Art Spiegelman: The man who practically wrote the book on censorship and free speech
Written by the Jewish Tribune staff   
Tuesday, 08 April 2008

TORONTO – Art Spiegelman has always been a target.

First, when he published his Pulitzer-prize winning opus Maus – a book that legitimized the literary power of comics while helping him cope with the trauma of his parent’s survival at Birkenau and Auschwitz – he took heat from the Polish when he represented them as pigs, even though he was only satirizing Hitler’s own dehumanizing propaganda.

Then, his very first cover image for the New Yorker, on Valentine’s Day, 1993, brought in angry letters from Chasidim when he depicted what appeared to be a Chasidic Jew kissing and embracing a black woman, even though she looked just as complicit. Finally in 2006, the issue of Harper’s containing Drawing Blood, his article discussing the validity of the Danish Mohammed cartoons and telling stories of other artists persecuted for their work throughout history, was banned at all Indigo locations. Ironically, he points out, putting him on the same list as Hitler’s Mien Kampf.

So it’s no wonder he was invited by Hillel Toronto to give his lecture on censorship and free speech at the University of Toronto’s Isabel Bader Theatre last Thursday, when he practically wrote the book.

 Titled Comix 101: Forbidden Images and the Art of Outrage, Spiegelman’s lecture explored the mixed messages of censorship and the power an image carries; a power that is no more evident than in Spiegelman’s own medium.

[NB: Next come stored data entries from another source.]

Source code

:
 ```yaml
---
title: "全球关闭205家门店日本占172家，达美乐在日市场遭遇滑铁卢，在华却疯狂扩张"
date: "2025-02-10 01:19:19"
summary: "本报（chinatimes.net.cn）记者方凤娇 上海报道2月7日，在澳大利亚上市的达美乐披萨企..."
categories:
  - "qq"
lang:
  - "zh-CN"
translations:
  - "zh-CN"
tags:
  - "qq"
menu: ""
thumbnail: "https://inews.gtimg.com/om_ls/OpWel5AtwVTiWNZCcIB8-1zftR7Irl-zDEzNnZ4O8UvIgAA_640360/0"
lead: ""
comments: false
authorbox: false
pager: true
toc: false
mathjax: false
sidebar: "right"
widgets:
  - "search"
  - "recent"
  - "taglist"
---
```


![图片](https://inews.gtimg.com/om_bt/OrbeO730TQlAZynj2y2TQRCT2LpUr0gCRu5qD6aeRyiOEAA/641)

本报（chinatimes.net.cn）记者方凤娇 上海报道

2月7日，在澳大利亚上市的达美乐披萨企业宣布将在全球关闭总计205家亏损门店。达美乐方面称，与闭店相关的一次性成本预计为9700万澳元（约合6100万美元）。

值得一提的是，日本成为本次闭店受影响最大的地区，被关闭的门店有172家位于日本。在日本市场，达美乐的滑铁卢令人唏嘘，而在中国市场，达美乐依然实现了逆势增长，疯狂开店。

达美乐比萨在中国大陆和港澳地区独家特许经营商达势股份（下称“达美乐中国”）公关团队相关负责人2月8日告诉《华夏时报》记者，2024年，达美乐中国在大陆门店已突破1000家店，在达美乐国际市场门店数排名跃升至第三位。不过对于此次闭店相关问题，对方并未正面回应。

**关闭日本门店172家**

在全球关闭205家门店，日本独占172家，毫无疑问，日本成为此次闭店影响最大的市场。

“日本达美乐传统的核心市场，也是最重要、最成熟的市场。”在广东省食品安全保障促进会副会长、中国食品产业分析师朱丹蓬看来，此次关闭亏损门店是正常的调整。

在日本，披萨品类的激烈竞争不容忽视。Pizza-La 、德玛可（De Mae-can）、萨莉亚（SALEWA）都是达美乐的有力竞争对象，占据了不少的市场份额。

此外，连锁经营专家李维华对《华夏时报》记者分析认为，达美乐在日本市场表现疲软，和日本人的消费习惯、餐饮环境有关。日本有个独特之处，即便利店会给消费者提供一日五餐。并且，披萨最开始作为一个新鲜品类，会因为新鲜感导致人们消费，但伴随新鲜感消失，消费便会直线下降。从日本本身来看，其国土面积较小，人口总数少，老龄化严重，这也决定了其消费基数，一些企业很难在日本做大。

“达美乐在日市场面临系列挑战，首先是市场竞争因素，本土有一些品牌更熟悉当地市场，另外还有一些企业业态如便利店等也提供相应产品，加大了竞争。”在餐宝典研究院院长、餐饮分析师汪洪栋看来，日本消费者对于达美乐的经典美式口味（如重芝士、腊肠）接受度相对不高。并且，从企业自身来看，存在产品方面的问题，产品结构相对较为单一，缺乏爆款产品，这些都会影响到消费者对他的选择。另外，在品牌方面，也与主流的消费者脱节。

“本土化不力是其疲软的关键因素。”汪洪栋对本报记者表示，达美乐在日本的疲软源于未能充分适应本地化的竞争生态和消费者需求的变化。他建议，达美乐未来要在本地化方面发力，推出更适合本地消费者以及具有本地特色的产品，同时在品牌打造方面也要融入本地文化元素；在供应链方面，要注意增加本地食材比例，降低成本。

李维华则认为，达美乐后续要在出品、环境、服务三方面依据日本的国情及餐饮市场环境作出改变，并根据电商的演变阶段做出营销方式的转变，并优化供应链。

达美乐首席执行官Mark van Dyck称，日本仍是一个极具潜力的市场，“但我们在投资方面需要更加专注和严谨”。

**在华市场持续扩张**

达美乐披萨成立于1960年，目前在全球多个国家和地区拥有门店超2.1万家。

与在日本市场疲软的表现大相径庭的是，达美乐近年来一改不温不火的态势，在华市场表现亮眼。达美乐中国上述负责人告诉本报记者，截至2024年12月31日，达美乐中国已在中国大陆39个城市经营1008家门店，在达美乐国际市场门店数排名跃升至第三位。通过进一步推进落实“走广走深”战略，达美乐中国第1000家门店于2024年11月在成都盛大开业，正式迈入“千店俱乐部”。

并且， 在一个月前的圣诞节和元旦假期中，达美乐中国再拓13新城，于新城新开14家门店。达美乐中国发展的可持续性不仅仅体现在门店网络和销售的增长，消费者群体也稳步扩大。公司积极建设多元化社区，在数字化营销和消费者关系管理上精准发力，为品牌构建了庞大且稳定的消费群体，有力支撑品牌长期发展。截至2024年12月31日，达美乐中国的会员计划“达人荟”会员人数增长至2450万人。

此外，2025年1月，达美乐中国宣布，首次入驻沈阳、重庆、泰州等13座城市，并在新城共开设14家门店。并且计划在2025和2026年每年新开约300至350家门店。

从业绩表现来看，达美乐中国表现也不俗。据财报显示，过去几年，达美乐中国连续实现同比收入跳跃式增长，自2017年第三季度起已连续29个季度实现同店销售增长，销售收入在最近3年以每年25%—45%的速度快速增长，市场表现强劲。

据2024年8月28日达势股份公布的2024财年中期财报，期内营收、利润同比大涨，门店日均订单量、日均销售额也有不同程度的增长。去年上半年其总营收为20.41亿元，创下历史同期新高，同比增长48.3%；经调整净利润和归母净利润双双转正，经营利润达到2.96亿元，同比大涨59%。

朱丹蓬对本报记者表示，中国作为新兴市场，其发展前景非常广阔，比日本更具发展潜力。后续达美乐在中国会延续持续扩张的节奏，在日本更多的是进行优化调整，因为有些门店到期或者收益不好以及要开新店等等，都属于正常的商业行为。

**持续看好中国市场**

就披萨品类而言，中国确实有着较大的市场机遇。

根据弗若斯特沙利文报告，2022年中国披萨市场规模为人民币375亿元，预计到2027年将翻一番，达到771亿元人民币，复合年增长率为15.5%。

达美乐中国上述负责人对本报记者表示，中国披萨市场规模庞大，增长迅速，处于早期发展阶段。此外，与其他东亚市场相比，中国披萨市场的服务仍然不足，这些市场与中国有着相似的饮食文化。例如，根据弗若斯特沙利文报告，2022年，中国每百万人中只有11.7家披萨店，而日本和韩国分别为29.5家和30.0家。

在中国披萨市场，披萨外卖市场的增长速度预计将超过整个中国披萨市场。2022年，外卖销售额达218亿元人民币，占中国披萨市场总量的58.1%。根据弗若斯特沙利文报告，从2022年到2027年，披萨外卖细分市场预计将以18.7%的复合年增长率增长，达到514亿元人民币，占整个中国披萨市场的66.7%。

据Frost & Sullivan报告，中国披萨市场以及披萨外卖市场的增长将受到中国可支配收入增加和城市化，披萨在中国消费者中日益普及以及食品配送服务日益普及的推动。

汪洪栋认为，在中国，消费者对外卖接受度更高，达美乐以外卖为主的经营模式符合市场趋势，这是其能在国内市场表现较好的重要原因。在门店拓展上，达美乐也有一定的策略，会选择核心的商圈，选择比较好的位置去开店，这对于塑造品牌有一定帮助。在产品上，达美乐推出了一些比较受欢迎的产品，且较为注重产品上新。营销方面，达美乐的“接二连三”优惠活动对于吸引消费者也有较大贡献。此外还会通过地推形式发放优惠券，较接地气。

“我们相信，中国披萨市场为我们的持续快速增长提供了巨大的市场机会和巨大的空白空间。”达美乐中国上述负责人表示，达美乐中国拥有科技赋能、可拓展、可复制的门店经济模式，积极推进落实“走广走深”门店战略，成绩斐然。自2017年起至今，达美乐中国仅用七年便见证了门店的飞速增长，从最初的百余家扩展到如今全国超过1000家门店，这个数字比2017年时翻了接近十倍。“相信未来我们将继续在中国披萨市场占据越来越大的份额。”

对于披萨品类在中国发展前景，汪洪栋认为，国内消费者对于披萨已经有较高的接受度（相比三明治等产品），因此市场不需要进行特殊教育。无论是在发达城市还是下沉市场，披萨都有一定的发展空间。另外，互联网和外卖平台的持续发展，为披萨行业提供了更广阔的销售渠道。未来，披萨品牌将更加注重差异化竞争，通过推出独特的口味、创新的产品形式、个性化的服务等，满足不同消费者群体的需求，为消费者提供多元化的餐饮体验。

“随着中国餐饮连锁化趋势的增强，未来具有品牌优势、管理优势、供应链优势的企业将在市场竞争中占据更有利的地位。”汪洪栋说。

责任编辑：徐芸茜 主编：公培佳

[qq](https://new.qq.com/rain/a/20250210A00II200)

Comics were dangerous influences in the 1950s and to concerned mothers everywhere; still are for one reason.

“Comics pierce into your brain deeper than what language can do, past all of your critical thought centres into a visceral blur,” he said. “A baby can recognize a happy face before its mother’s smile, so we’re wired to respond to these high-definition cartoon images.”

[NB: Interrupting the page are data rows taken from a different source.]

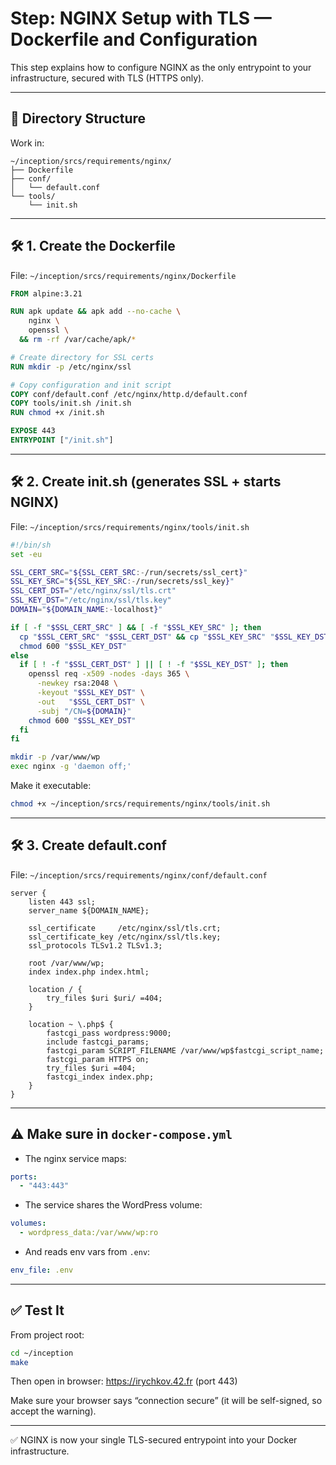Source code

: 
# Step: NGINX Setup with TLS — Dockerfile and Configuration

This step explains how to configure NGINX as the only entrypoint to your infrastructure, secured with TLS (HTTPS only).

---

## 📁 Directory Structure

Work in:

```
~/inception/srcs/requirements/nginx/
├── Dockerfile
├── conf/
│   └── default.conf
└── tools/
    └── init.sh
```

---

## 🛠️ 1. Create the Dockerfile

File: `~/inception/srcs/requirements/nginx/Dockerfile`

```Dockerfile
FROM alpine:3.21

RUN apk update && apk add --no-cache \
    nginx \
    openssl \
  && rm -rf /var/cache/apk/*

# Create directory for SSL certs
RUN mkdir -p /etc/nginx/ssl

# Copy configuration and init script
COPY conf/default.conf /etc/nginx/http.d/default.conf
COPY tools/init.sh /init.sh
RUN chmod +x /init.sh

EXPOSE 443
ENTRYPOINT ["/init.sh"]
```

---

## 🛠️ 2. Create init.sh (generates SSL + starts NGINX)

File: `~/inception/srcs/requirements/nginx/tools/init.sh`

```bash
#!/bin/sh
set -eu

SSL_CERT_SRC="${SSL_CERT_SRC:-/run/secrets/ssl_cert}"
SSL_KEY_SRC="${SSL_KEY_SRC:-/run/secrets/ssl_key}"
SSL_CERT_DST="/etc/nginx/ssl/tls.crt"
SSL_KEY_DST="/etc/nginx/ssl/tls.key"
DOMAIN="${DOMAIN_NAME:-localhost}"

if [ -f "$SSL_CERT_SRC" ] && [ -f "$SSL_KEY_SRC" ]; then
  cp "$SSL_CERT_SRC" "$SSL_CERT_DST" && cp "$SSL_KEY_SRC" "$SSL_KEY_DST"
  chmod 600 "$SSL_KEY_DST"
else
  if [ ! -f "$SSL_CERT_DST" ] || [ ! -f "$SSL_KEY_DST" ]; then
    openssl req -x509 -nodes -days 365 \
      -newkey rsa:2048 \
      -keyout "$SSL_KEY_DST" \
      -out   "$SSL_CERT_DST" \
      -subj "/CN=${DOMAIN}"
    chmod 600 "$SSL_KEY_DST"
  fi
fi

mkdir -p /var/www/wp
exec nginx -g 'daemon off;'
```

Make it executable:

```bash
chmod +x ~/inception/srcs/requirements/nginx/tools/init.sh
```

---

## 🛠️ 3. Create default.conf

File: `~/inception/srcs/requirements/nginx/conf/default.conf`

```nginx
server {
    listen 443 ssl;
    server_name ${DOMAIN_NAME};

    ssl_certificate     /etc/nginx/ssl/tls.crt;
    ssl_certificate_key /etc/nginx/ssl/tls.key;
    ssl_protocols TLSv1.2 TLSv1.3;

    root /var/www/wp;
    index index.php index.html;

    location / {
        try_files $uri $uri/ =404;
    }

    location ~ \.php$ {
        fastcgi_pass wordpress:9000;
        include fastcgi_params;
        fastcgi_param SCRIPT_FILENAME /var/www/wp$fastcgi_script_name;
        fastcgi_param HTTPS on;
        try_files $uri =404;
        fastcgi_index index.php;
    }
}
```

---

## ⚠️ Make sure in `docker-compose.yml`

- The nginx service maps:
```yaml
ports:
  - "443:443"
```

- The service shares the WordPress volume:
```yaml
volumes:
  - wordpress_data:/var/www/wp:ro
```

- And reads env vars from `.env`:
```yaml
env_file: .env
```

---

## ✅ Test It

From project root:

```bash
cd ~/inception
make
```

Then open in browser: https://irychkov.42.fr (port 443)

Make sure your browser says “connection secure” (it will be self-signed, so accept the warning).

---

✅ NGINX is now your single TLS-secured entrypoint into your Docker infrastructure.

In some ways this is good, we recognize the punch line of a comic strip almost immediately without words, but these images can also be used to dehumanize.

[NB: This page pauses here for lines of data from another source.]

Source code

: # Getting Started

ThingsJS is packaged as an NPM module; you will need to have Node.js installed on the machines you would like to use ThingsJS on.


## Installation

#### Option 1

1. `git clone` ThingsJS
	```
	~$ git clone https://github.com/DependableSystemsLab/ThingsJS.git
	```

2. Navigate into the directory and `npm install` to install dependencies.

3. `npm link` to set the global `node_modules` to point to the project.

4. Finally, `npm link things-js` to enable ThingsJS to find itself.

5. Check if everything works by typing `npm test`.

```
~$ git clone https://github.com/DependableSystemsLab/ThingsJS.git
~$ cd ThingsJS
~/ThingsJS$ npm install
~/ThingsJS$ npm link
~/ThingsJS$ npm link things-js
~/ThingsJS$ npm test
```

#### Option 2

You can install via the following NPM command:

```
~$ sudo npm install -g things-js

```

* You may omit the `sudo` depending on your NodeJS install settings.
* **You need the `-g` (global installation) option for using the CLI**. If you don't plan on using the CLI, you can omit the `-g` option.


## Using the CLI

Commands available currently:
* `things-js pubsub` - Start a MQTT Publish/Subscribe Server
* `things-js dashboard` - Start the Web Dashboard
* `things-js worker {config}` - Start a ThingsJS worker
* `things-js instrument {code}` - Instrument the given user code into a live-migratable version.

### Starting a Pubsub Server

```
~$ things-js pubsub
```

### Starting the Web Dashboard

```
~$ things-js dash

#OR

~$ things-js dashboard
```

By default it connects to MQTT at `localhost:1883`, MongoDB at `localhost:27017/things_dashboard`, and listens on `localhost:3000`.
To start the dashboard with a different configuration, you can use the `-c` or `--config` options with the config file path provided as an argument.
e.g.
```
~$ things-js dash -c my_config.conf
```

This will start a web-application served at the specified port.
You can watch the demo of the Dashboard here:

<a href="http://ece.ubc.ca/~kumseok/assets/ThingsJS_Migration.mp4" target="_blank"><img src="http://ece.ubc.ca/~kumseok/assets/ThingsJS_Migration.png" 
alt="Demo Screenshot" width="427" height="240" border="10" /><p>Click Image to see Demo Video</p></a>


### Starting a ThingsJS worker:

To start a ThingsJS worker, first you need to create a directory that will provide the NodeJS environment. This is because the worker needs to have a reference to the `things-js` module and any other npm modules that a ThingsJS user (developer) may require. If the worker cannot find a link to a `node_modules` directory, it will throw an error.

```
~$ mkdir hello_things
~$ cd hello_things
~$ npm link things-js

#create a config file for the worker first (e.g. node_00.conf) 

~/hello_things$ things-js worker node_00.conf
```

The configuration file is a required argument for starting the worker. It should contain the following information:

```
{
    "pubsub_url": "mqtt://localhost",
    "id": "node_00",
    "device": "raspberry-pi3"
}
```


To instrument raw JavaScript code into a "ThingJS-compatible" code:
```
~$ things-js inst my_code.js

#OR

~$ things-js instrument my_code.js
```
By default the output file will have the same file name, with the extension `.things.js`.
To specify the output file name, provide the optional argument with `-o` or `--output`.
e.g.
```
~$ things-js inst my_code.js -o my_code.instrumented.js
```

Spiegelman’s unofficial collaborator on Maus, Hitler knew this well. He turned Jews into vermin, Spiegelman later throwing it back as satire in Maus. Still, Hitler’s tactic wasn’t limited to the Nazis. The US forces turned the Japanese into mice in a trap for their own propaganda campaign. Comics are so steeped in stereotype, Spiegleman revealed, that in a ‘Learn to Draw’ book of the 1930s, you could practice your pencil work by drawing ‘kikes,’ ‘niggers’ and ‘injuns’

Speigelman added that it isn’t just an image’s power to distill human beings down ethnic lines that’s concerning, it’s also how it is repressed from public view. He showed a photo of a naked, bruised and beaten Abu Ghraib prisoner with his genitalia blocked out to illustrate this point.

“We don’t know how to process these images and as a result, what makes this image more obscene to me is the black box that indicates there is something sexual and that’s seen as the invasion of this man, rather than the dehumanizing abuse that took place at Abu Ghraib.”

It’s an image’s power to confuse and distort like this that really gets to the heart of why censorship is detrimental to humanity for Spiegelman. “Images have the power to confuse; they don’t always unpack the way you think they should that’s why discussion and not repression is crucial.”